A interseção crucial desses dois fracassos estratégicos – a sabotagem política sobre o Saara e a sanção diplomática a Israel – reside no nexo indispensável de defesa entre Marrocos e Israel.
Marrocos tem aproveitado com sucesso os Acordos de Abraão e o reconhecimento dos EUA de sua soberania para se tornar um integrador de segurança crucial na borda norte da África. Rabat está adquirindo rapidamente sistemas de defesa israelenses avançados, incluindo drones e artilharia, enquanto moderniza suas forças armadas e se afasta de equipamentos europeus mais antigos. Mais importante ainda, Marrocos e Israel são agora participantes regulares em exercícios militares liderados pelo Comando Africano dos EUA (AFRICOM), como os treinamentos African Lion.
Essa presença operacional compartilhada não apenas melhora a interoperabilidade, mas também posiciona Marrocos como porta de entrada para integrar tecnologia e expertise de defesa israelense na arquitetura de segurança EUA-África mais ampla. Esse dividendo militar é essencial para combater a ameaça em expansão de grupos jihadistas no Sahel e, criticamente, para conter o entrincheiramento militar agressivo da Rússia na Líbia, que está usando o estado norte-africano para estabelecer uma base operacional avançada e ameaçar o flanco sul da OTAN.
De acordo com o Israel National News, o embargo da Espanha, portanto, não é um tapa simbólico no pulso; é um ataque à integridade logística e tecnológica da frente de segurança sul. Ao cortar Israel, a Espanha impõe fricções na cadeia de suprimentos e na cooperação que está construindo ativamente a capacidade de defesa marroquina contra ameaças compartilhadas.
O assalto duplo de Madri – sabotando a solução política para o Saara Ocidental ao acomodar extremistas internos, enquanto sanciona simultaneamente o parceiro de segurança vital para a modernização da defesa de Marrocos – transforma a Espanha de uma ponte necessária em uma responsabilidade estratégica. O governo, impulsionado por pressões ideológicas internas e uma aparente disposição para apelar a sentimentos anti-Israel, está sacrificando a coerência estratégica de longo prazo por ganhos políticos de curto prazo.

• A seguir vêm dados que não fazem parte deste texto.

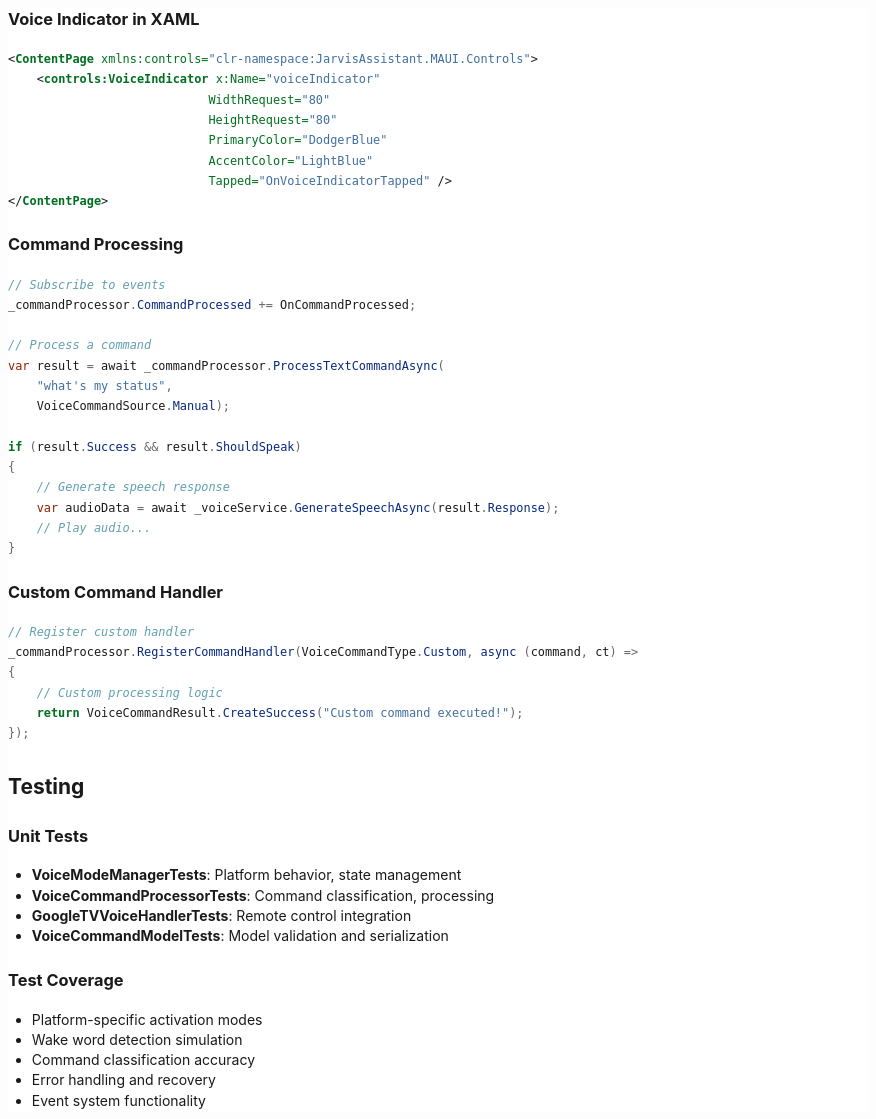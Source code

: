### Voice Indicator in XAML
```xml
<ContentPage xmlns:controls="clr-namespace:JarvisAssistant.MAUI.Controls">
    <controls:VoiceIndicator x:Name="voiceIndicator"
                            WidthRequest="80"
                            HeightRequest="80"
                            PrimaryColor="DodgerBlue"
                            AccentColor="LightBlue"
                            Tapped="OnVoiceIndicatorTapped" />
</ContentPage>
```

### Command Processing
```csharp
// Subscribe to events
_commandProcessor.CommandProcessed += OnCommandProcessed;

// Process a command
var result = await _commandProcessor.ProcessTextCommandAsync(
    "what's my status", 
    VoiceCommandSource.Manual);

if (result.Success && result.ShouldSpeak)
{
    // Generate speech response
    var audioData = await _voiceService.GenerateSpeechAsync(result.Response);
    // Play audio...
}
```

### Custom Command Handler
```csharp
// Register custom handler
_commandProcessor.RegisterCommandHandler(VoiceCommandType.Custom, async (command, ct) =>
{
    // Custom processing logic
    return VoiceCommandResult.CreateSuccess("Custom command executed!");
});
```

## Testing

### Unit Tests
- **VoiceModeManagerTests**: Platform behavior, state management
- **VoiceCommandProcessorTests**: Command classification, processing
- **GoogleTVVoiceHandlerTests**: Remote control integration
- **VoiceCommandModelTests**: Model validation and serialization

### Test Coverage
- Platform-specific activation modes
- Wake word detection simulation
- Command classification accuracy
- Error handling and recovery
- Event system functionality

Se aliados transatlânticos chave quiserem manter a estabilidade do Magrebe e prevenir a exploração adicional dessa região por competidores de grandes potências, devem exigir uma mudança fundamental na abordagem de Madri. A segurança do flanco sul do Mediterrâneo não pode tolerar um cenário em que um membro central da OTAN está trabalhando ativamente para minar as estruturas de estabilidade mais eficazes na região.
A Espanha deve escolher entre cumprir seus compromissos com o quadro de segurança ocidental e os Acordos de Abraão, ou aceitar a designação de ator estrategicamente não confiável. A fragilidade do consenso – exposta tanto nos salões diplomáticos de Madri quanto nos corredores do parlamento espanhol – é um convite aberto ao caos que todo o Ocidente não pode se dar ao luxo de ignorar.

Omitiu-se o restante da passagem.